**Task goal:**
Go line by line through the data below, counting each one that has "lambda", and give the final count only.

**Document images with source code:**
-.-.-
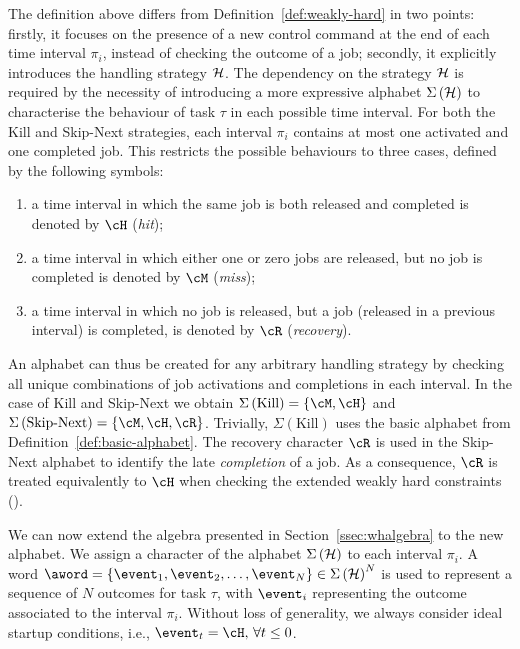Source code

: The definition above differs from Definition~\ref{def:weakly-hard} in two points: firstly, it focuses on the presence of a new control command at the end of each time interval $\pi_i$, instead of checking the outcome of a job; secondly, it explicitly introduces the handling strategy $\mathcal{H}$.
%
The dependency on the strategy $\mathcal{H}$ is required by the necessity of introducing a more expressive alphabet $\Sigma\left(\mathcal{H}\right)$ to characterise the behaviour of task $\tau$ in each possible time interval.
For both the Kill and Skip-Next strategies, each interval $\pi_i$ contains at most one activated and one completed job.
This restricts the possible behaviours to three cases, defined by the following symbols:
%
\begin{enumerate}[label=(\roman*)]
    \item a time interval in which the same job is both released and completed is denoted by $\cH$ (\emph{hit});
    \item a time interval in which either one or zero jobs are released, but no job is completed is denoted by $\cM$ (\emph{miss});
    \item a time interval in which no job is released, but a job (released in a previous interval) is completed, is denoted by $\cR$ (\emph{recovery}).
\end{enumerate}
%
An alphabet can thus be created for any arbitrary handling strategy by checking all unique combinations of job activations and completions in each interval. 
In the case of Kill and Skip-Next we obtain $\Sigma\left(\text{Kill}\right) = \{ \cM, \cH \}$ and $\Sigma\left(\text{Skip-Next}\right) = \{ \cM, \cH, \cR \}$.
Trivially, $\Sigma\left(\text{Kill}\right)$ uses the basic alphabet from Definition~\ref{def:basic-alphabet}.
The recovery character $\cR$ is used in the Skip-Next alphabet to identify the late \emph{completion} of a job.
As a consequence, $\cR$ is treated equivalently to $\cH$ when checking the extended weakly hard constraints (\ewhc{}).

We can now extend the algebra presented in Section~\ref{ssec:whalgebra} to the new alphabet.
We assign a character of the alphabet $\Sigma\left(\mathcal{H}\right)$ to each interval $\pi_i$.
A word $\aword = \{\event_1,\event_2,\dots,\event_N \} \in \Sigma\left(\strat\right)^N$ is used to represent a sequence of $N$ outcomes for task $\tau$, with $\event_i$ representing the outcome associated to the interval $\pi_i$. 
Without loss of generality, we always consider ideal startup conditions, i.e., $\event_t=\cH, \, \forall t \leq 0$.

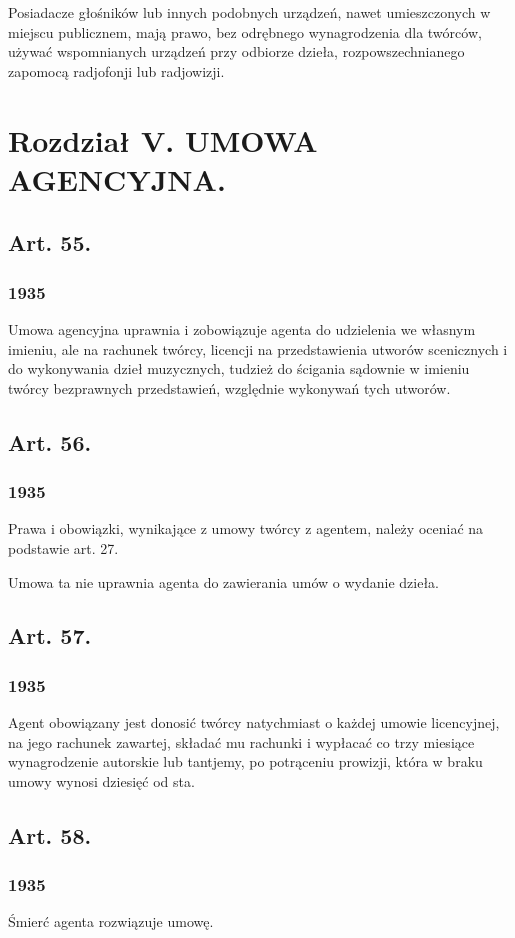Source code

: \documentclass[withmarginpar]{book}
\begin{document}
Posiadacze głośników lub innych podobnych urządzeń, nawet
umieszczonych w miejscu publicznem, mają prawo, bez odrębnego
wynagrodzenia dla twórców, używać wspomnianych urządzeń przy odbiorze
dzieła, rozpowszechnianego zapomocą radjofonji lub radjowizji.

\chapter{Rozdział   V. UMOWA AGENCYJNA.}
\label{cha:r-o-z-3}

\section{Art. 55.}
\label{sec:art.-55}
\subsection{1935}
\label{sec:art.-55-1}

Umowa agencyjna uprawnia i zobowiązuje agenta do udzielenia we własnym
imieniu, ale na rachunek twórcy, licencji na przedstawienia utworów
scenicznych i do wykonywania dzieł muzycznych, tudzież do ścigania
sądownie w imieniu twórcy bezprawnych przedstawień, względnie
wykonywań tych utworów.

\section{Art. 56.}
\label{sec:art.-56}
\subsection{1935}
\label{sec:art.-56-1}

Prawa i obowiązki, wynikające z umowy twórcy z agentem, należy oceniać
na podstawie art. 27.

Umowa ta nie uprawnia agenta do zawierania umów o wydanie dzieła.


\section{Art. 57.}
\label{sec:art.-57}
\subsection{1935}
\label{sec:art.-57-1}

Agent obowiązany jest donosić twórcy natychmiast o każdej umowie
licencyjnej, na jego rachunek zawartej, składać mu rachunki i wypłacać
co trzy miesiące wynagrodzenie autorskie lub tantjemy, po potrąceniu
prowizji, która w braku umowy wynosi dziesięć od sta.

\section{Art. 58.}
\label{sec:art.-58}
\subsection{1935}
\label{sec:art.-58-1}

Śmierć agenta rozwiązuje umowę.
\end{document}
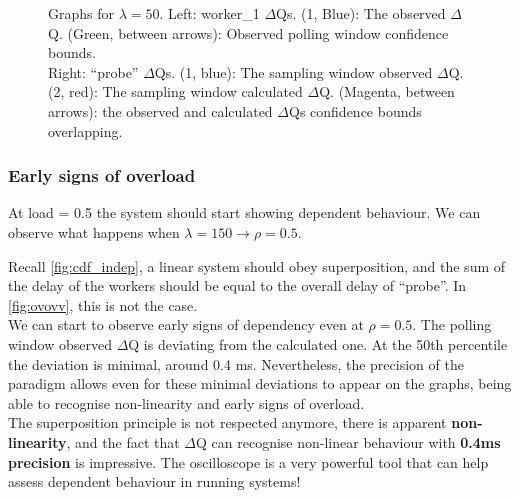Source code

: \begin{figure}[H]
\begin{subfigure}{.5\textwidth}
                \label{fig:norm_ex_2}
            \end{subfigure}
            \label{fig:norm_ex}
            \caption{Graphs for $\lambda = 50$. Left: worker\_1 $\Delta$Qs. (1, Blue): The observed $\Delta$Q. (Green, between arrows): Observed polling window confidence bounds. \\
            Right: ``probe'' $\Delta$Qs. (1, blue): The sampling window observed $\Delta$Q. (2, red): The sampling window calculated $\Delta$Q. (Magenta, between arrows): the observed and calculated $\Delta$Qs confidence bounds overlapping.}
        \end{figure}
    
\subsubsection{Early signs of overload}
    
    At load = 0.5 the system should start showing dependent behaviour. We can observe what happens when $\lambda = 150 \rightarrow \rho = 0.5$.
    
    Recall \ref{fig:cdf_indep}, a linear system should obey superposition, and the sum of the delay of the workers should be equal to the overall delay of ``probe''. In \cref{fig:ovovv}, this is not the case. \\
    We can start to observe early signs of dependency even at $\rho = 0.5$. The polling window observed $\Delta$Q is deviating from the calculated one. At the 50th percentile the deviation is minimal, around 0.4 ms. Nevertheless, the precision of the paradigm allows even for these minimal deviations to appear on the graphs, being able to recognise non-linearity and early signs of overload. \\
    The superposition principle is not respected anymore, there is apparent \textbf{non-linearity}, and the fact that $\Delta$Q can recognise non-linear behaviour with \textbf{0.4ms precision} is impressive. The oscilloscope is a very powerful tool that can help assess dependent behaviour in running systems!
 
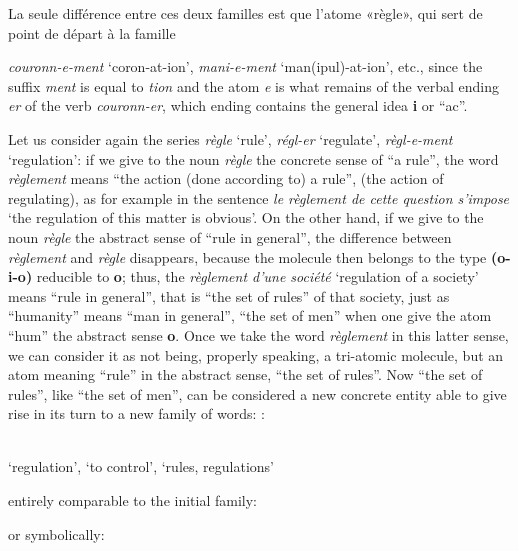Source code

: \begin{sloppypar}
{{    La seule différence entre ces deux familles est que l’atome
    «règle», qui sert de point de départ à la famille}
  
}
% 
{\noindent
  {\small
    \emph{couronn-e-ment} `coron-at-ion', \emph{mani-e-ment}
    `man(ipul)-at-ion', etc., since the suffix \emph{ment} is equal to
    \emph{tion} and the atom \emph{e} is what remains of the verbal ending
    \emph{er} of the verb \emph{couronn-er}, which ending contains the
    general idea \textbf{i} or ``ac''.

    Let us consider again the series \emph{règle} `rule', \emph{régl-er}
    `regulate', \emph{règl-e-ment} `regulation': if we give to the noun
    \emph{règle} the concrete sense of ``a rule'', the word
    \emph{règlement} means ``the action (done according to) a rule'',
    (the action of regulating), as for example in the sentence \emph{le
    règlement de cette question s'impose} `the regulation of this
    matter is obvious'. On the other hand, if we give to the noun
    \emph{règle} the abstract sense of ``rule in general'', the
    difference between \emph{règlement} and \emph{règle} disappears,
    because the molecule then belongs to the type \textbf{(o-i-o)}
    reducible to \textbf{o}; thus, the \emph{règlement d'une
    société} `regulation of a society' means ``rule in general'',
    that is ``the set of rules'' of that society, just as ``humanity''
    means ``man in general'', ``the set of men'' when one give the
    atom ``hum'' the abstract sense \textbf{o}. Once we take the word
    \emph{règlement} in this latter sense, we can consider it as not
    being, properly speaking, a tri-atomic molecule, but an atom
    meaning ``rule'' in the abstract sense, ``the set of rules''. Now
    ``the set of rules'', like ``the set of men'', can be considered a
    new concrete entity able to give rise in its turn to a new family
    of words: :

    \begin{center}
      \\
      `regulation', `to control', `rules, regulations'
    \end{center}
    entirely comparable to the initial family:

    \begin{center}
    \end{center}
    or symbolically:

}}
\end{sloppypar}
-.-.-
**Task output:**
2